In addition, platelets can be produced by monocytes, macrophages, fibroblasts, endothelial cells, bone matrices, and smooth muscle cells, with the function of recruiting neutrophils and monocytes early in healing and promoting the synthesis of collagen and proteoglycans. PDGF leads to increased inflammatory response through chemotaxis to neutrophil inflammatory cells and macrophages and fibroblasts, increasing the deposition of extracellular matrix, besides stimulating the synthesis of DNA and proteins, and acting as a systemic or local regulator, with the potential to achieve rapid cellular settlement and consequently, faster repair.

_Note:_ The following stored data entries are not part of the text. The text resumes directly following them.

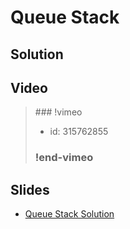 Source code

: 
# Queue Stack

## Solution


## Video

<blockquote>
### !vimeo

* id: 315762855

### !end-vimeo
</blockquote>



## Slides

* [Queue Stack Solution](https://docs.google.com/a/hackreactor.com/presentation/d/1Rblphp8rG866DUdLfElkkGnE2xz6idgMRM6ioUYyfQ4/embed?start=false&loop=false&delayms=3000)

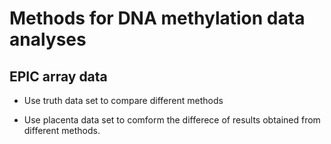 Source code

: # Methods for DNA methylation data analyses

## EPIC array data

* Use truth data set to compare different methods

* Use placenta data set to comform the differece of results obtained from different methods.
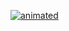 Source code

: [![animated](https://github.com/M4LivesAgain/M4LivesAgain/blob/main/image_2024-06-08_192620640.png)](https://discord.com/invite/vpUpvmb9kb)

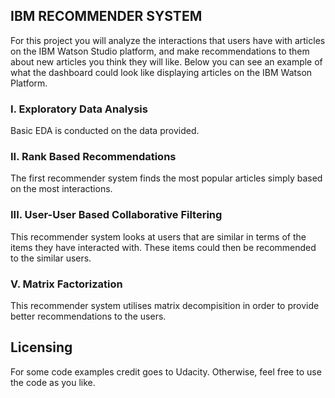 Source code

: ## IBM RECOMMENDER SYSTEM

For this project you will analyze the interactions that users have with articles on the IBM Watson Studio platform, and make recommendations to them about new articles you think they will like. Below you can see an example of what the dashboard could look like displaying articles on the IBM Watson Platform.

### I. Exploratory Data Analysis

Basic EDA is conducted on the data provided.

### II. Rank Based Recommendations

The first recommender system finds the most popular articles simply based on the most interactions.

### III. User-User Based Collaborative Filtering

This recommender system looks at users that are similar in terms of the items they have interacted with. These items could then be recommended to the similar users.

### V. Matrix Factorization

This recommender system utilises matrix decompisition in order to provide better recommendations to the users.

## Licensing

For some code examples credit goes to Udacity. Otherwise, feel free to use the code as you like.

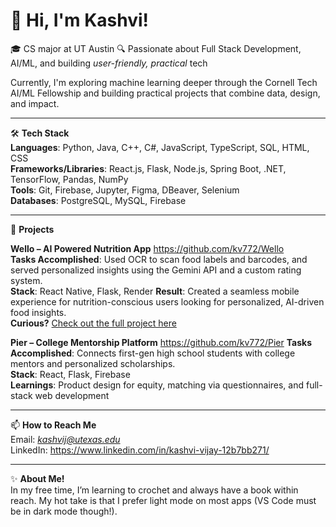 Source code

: # 👋 Hi, I'm Kashvi!

🎓 CS major at UT Austin
🔍 Passionate about Full Stack Development, AI/ML, and building *user-friendly, practical* tech 

Currently, I'm exploring machine learning deeper through the Cornell Tech AI/ML Fellowship and building practical projects that combine data, design, and impact. 

---

🛠 **Tech Stack**  
**Languages**: Python, Java, C++, C#, JavaScript, TypeScript, SQL, HTML, CSS  
**Frameworks/Libraries**: React.js, Flask, Node.js, Spring Boot, .NET, TensorFlow, Pandas, NumPy  
**Tools**: Git, Firebase, Jupyter, Figma, DBeaver, Selenium  
**Databases**: PostgreSQL, MySQL, Firebase  

---

🚀 **Projects**

**Wello – AI Powered Nutrition App** https://github.com/kv772/Wello  
**Tasks Accomplished**: Used OCR to scan food labels and barcodes, and served personalized insights using the Gemini API and a custom rating system.  
**Stack**: React Native, Flask, Render 
**Result**: Created a seamless mobile experience for nutrition-conscious users looking for personalized, AI-driven food insights.  
**Curious?** [Check out the full project here](*https://github.com/kv772/Wello*)

**Pier – College Mentorship Platform** https://github.com/kv772/Pier 
**Tasks Accomplished**: Connects first-gen high school students with college mentors and personalized scholarships.  
**Stack**: React, Flask, Firebase  
**Learnings**: Product design for equity, matching via questionnaires, and full-stack web development  

---

📫 **How to Reach Me**  
Email: *kashvij@utexas.edu*  
LinkedIn:  https://www.linkedin.com/in/kashvi-vijay-12b7bb271/

---


✨ **About Me!**  
In my free time, I’m learning to crochet and always have a book within reach. My hot take is that I prefer light mode on most apps (VS Code must be in dark mode though!).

Fibroblast growth factor (FGF) has chemotactic and mitogenic action for fibroblasts, which initiate collagen production, as well as TGF-β, which also stimulates collagenization. Epidermal growth factor (EGF) leads to acceleration of epithelization, whereas FGF and PDGF stimulate wound contraction and remodeling, during the last stage of the healing process [29,30]. Authors measured the presence and level of EGF in the oral secretion of patients who received radiotherapy in the head and neck and suggest that there is a reduction of the growth factor during treatment. The reduction of EGF was directly associated with increased frequency and severity of mucositis [31]. In the study of Sonis et al., 1992, with hamster-induced mucositis, EGF administration was related to increased severity and duration of mucositis. On the other hand, some evidence related EGF as a key inducer of angiogenesis, invasiveness of tumor cells in—in vitro and in vivo studies—with cells obtained from mouse mammary cancer. Studies have shown that the mRNA levels of this growth factor and its receptors, are reciprocally expressed in mammary carcinoma cells that arise in transgenic mice with a tendency to cancer, especially breast and prostate cancer [32,33]. Glycine in research using animal models of malignant neoplasms, has demonstrated EGF receptor inhibitory action with antiangiogenic and cytoprotective effect [34,35].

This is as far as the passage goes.